Le problème est que l’entreprise aura une nouvelle tâche : celle de faire l’interface entre ses salariés et le fisc en matière d’IR, ce qui est autrement plus compliqué que de verser des cotisations sociales. Une fiche de paie comporte déjà 28 lignes. Faut-il en rajouter d’autres ? D’une part, les entreprises pourront dire que ce n’est pas leur rôle, qu’elles ne veulent pas s’engager dans de nouvelles tâches administratives, que les revenus du conjoint de leurs salariés, leurs déductions fiscales, leurs revenus du capital ne les concernent pas. De l’autre, chaque citoyen peut refuser que l’entreprise interfère dans ses relations avec le fisc.

Dans tous les cas, une régularisation serait nécessaire l’année suivante. Il n’est pas certain qu’elle pourra être plus rapide que dans la situation actuelle.

Comment gérer l’année transitoire ?

En tout état de cause, il y aura une année transitoire : 2017 dont les revenus ne seront pas imposés en principe. En 2017, les contribuables paieront leurs impôts sur les revenus de l’année 2016. En 2018, le PAS sera effectif et les contribuables paieront leurs impôts sur les revenus de l’année 2018. Globalement, et au premier ordre, cela ne changera rien pour l’Etat et les contribuables. Mais, les jeunes qui commenceront à travailler en 2018 paieront immédiatement l’IR pour 2018 ; les personnes qui prendront leur retraite en 2017 seront gagnantes puisqu’en 2018, elles paieront l’impôt sur leur pension de retraite de 2018 (et non sur leurs salaires de 2017 a priori plus élevés). Seront aussi gagnants les héritiers des personnes qui décéderont en 2017.
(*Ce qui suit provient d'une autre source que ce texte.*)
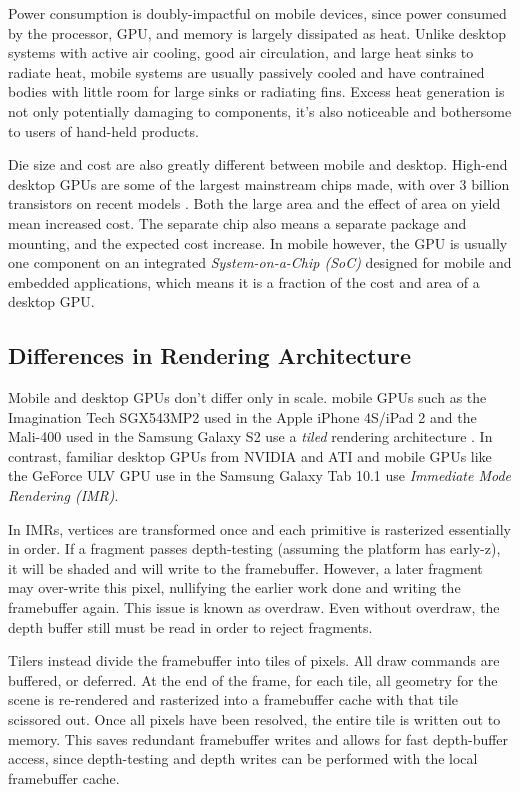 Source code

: Power consumption is doubly-impactful on mobile devices, since power consumed
by the processor, GPU, and memory is largely dissipated as heat.  Unlike
desktop systems with active air cooling, good air circulation, and large heat
sinks to radiate heat, mobile systems are usually passively cooled and have
contrained bodies with little room for large sinks or radiating fins.  Excess
heat generation is not only potentially damaging to components, it's also
noticeable and bothersome to users of hand-held products.

Die size and cost are also greatly different between mobile and desktop.
High-end desktop GPUs are some of the largest mainstream chips made, with over
3 billion transistors on recent models \cite{Walton10}.  Both the large area
and the effect of area on yield mean increased cost.  The separate chip also
means a separate package and mounting, and the expected cost increase.  In
mobile however, the GPU is usually one component on an integrated
\textit{System-on-a-Chip (SoC)} designed for mobile and embedded applications,
which means it is a fraction of the cost and area of a desktop GPU.

\subsection{Differences in Rendering Architecture}
\label{Jon-McCaffrey:differences-in-rendering-architecture}
  Mobile and desktop GPUs don't
differ only in scale.  mobile GPUs such as the Imagination Tech SGX543MP2 used
in the Apple iPhone 4S/iPad 2 and the Mali-400 used in the Samsung Galaxy S2
use a \textit{tiled} rendering architecture \cite{Klug11a}.  In
contrast, familiar desktop GPUs from NVIDIA and ATI and mobile GPUs like the
GeForce ULV GPU use in the Samsung Galaxy Tab 10.1 use \textit{Immediate Mode
Rendering (IMR)}.

In IMRs, vertices are transformed once and each primitive is rasterized
essentially in order.  If a fragment passes depth-testing (assuming the
platform has early-z), it will be shaded and will write to the framebuffer.
However, a later fragment may over-write this pixel, nullifying the earlier
work done and writing the framebuffer again.  This issue is known as overdraw.
Even without overdraw, the depth buffer still must be read in order to reject
fragments.

Tilers instead divide the framebuffer into tiles of pixels.  All draw commands
are buffered, or deferred.  At the end of the frame, for each tile, all
geometry for the scene is re-rendered and rasterized into a framebuffer cache
with that tile scissored out.  Once all pixels have been resolved, the entire
tile is written out to memory.  This saves redundant framebuffer writes and
allows for fast depth-buffer access, since depth-testing and depth writes can
be performed with the local framebuffer cache.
Malheureusement, la réforme a déjà été annoncée. Elle devrait être votée en 2016. Aussi, les contribuables pourront-ils avoir la tentation de concentrer leurs revenus exceptionnels en 2017 pour qu’ils ne soient pas imposés. Au niveau des salariés, l’effet sera sans doute limité ; certains pourraient vouloir travailler davantage, faire plus d’heures supplémentaires ; d’autres demanderont à leur entreprise de payer en 2017 leurs primes de 2016 ou de 2018 ; mais les entreprises seront sans doute réticentes. Il faudra cependant mettre en garde les entreprises contre la distribution de primes exceptionnelles aux salariés en 2017, mettre en place un dispositif de contrôle. Par contre, l’effet pourrait être extrêmement fort pour les dividendes et les plus-values (mobilières ou immobilières). Ainsi, chacun pourra-t-il purger ses plus-values mobilières en 2017 en vendant et en rachetant immédiatement ses titres. Il faudrait donc que la non-imposition des revenus de 2017 ne s’applique pas aux dividendes et plus-values. Mais le Conseil constitutionnel acceptera-t-il un traitement spécifique ?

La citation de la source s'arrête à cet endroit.